- What you have to do:
Print the lines below from the line with "sections of the manual" to the line with "b) Aplicar el" exactly, keeping both ends, and print no pictures.

- Input data:

----------

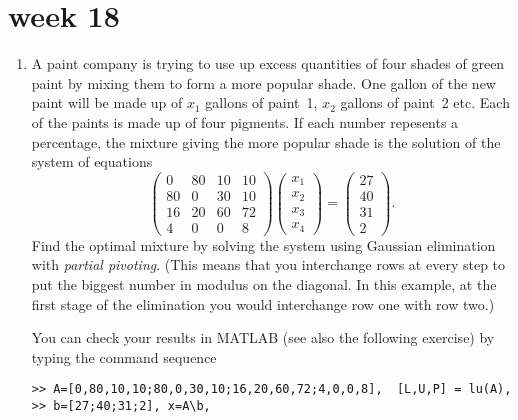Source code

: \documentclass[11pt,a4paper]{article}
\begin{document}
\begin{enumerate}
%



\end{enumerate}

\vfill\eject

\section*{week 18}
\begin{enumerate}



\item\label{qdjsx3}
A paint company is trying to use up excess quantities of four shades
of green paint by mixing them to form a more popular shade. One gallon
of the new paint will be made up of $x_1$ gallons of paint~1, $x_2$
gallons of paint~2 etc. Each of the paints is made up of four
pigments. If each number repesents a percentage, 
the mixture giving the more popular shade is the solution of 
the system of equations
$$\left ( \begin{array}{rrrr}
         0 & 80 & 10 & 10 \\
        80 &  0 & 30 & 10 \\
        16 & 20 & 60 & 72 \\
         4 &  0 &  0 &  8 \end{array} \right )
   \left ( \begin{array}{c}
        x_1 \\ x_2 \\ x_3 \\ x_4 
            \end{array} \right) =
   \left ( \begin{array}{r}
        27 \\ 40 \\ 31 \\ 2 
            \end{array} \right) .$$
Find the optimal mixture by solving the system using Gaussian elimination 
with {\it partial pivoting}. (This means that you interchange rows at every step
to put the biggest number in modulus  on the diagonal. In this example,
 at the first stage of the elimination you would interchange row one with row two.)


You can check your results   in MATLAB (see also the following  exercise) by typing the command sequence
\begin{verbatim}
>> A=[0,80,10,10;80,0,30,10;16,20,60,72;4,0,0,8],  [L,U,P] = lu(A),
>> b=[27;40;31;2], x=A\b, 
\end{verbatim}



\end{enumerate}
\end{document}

----------

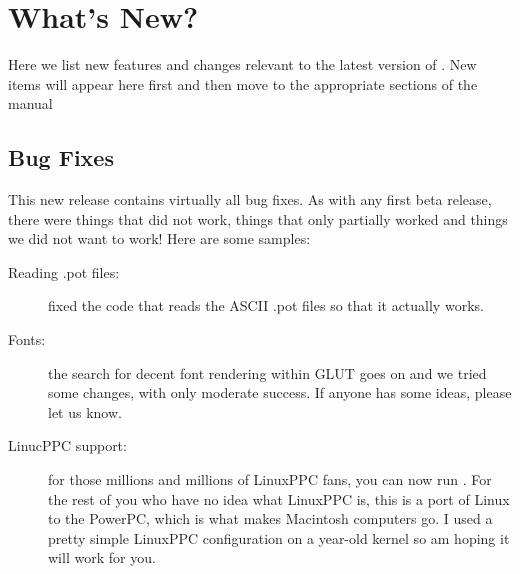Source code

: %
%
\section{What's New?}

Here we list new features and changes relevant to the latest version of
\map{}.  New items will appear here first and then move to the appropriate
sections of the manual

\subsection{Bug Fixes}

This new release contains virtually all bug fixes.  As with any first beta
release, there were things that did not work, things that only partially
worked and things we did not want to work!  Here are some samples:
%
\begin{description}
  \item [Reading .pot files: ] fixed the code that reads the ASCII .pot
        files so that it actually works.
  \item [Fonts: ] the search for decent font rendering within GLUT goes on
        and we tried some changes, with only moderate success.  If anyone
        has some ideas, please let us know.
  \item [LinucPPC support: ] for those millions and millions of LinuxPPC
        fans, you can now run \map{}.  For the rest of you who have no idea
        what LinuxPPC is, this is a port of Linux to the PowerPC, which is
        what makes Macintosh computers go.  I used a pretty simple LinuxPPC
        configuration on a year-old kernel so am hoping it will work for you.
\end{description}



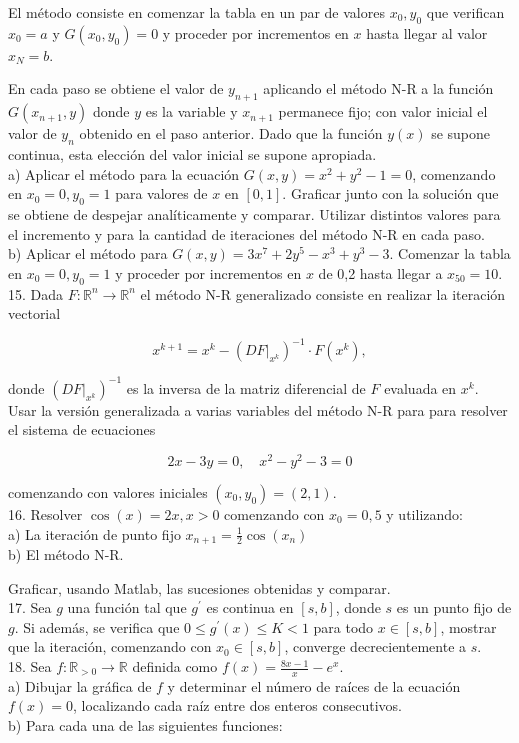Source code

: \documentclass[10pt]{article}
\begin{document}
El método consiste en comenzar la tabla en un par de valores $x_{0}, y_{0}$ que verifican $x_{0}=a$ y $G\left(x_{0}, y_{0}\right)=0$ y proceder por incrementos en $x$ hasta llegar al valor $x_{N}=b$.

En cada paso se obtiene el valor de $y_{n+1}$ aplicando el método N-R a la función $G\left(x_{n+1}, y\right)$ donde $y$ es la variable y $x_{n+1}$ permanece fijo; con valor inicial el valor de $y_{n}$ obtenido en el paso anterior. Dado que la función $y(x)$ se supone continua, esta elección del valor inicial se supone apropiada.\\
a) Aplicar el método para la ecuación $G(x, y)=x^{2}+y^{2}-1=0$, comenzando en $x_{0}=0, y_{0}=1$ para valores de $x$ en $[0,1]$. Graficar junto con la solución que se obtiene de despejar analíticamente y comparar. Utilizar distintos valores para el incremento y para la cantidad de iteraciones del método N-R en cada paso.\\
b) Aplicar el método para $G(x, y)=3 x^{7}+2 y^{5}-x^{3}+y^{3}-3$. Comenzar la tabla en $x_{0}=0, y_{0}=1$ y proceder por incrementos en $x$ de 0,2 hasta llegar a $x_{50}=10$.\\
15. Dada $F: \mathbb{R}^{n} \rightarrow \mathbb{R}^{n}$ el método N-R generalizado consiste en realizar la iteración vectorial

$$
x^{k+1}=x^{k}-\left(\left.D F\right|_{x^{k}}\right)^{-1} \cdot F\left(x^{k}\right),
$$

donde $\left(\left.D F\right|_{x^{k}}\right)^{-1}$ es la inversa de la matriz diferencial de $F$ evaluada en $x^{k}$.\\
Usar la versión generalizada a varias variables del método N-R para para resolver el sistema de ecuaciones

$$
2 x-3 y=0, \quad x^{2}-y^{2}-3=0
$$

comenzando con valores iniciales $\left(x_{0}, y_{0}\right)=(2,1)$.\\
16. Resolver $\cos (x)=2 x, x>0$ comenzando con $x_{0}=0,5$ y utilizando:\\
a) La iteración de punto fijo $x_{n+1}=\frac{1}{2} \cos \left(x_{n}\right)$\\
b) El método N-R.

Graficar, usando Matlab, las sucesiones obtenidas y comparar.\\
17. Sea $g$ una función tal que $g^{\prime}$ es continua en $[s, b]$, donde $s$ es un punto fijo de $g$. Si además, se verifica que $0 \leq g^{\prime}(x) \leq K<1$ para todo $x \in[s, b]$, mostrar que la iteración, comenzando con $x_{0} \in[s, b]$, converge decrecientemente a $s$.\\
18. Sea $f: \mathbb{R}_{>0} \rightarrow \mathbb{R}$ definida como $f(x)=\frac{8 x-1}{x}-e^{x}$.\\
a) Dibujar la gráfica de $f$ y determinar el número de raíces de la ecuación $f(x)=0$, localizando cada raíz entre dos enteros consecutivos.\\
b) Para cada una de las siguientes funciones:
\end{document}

----------

- Result for this exercise:
sections of the manual

\subsection{Bug Fixes}

This new release contains virtually all bug fixes.  As with any first beta
release, there were things that did not work, things that only partially
worked and things we did not want to work!  Here are some samples:
%
\begin{description}
  \item [Reading .pot files: ] fixed the code that reads the ASCII .pot
        files so that it actually works.
  \item [Fonts: ] the search for decent font rendering within GLUT goes on
        and we tried some changes, with only moderate success.  If anyone
        has some ideas, please let us know.
  \item [LinucPPC support: ] for those millions and millions of LinuxPPC
        fans, you can now run \map{}.  For the rest of you who have no idea
        what LinuxPPC is, this is a port of Linux to the PowerPC, which is
        what makes Macintosh computers go.  I used a pretty simple LinuxPPC
        configuration on a year-old kernel so am hoping it will work for you.
\end{description}



Source code

: \documentclass[10pt]{article}
\begin{document}
El método consiste en comenzar la tabla en un par de valores $x_{0}, y_{0}$ que verifican $x_{0}=a$ y $G\left(x_{0}, y_{0}\right)=0$ y proceder por incrementos en $x$ hasta llegar al valor $x_{N}=b$.

En cada paso se obtiene el valor de $y_{n+1}$ aplicando el método N-R a la función $G\left(x_{n+1}, y\right)$ donde $y$ es la variable y $x_{n+1}$ permanece fijo; con valor inicial el valor de $y_{n}$ obtenido en el paso anterior. Dado que la función $y(x)$ se supone continua, esta elección del valor inicial se supone apropiada.\\
a) Aplicar el método para la ecuación $G(x, y)=x^{2}+y^{2}-1=0$, comenzando en $x_{0}=0, y_{0}=1$ para valores de $x$ en $[0,1]$. Graficar junto con la solución que se obtiene de despejar analíticamente y comparar. Utilizar distintos valores para el incremento y para la cantidad de iteraciones del método N-R en cada paso.\\
b) Aplicar el método para $G(x, y)=3 x^{7}+2 y^{5}-x^{3}+y^{3}-3$. Comenzar la tabla en $x_{0}=0, y_{0}=1$ y proceder por incrementos en $x$ de 0,2 hasta llegar a $x_{50}=10$.\\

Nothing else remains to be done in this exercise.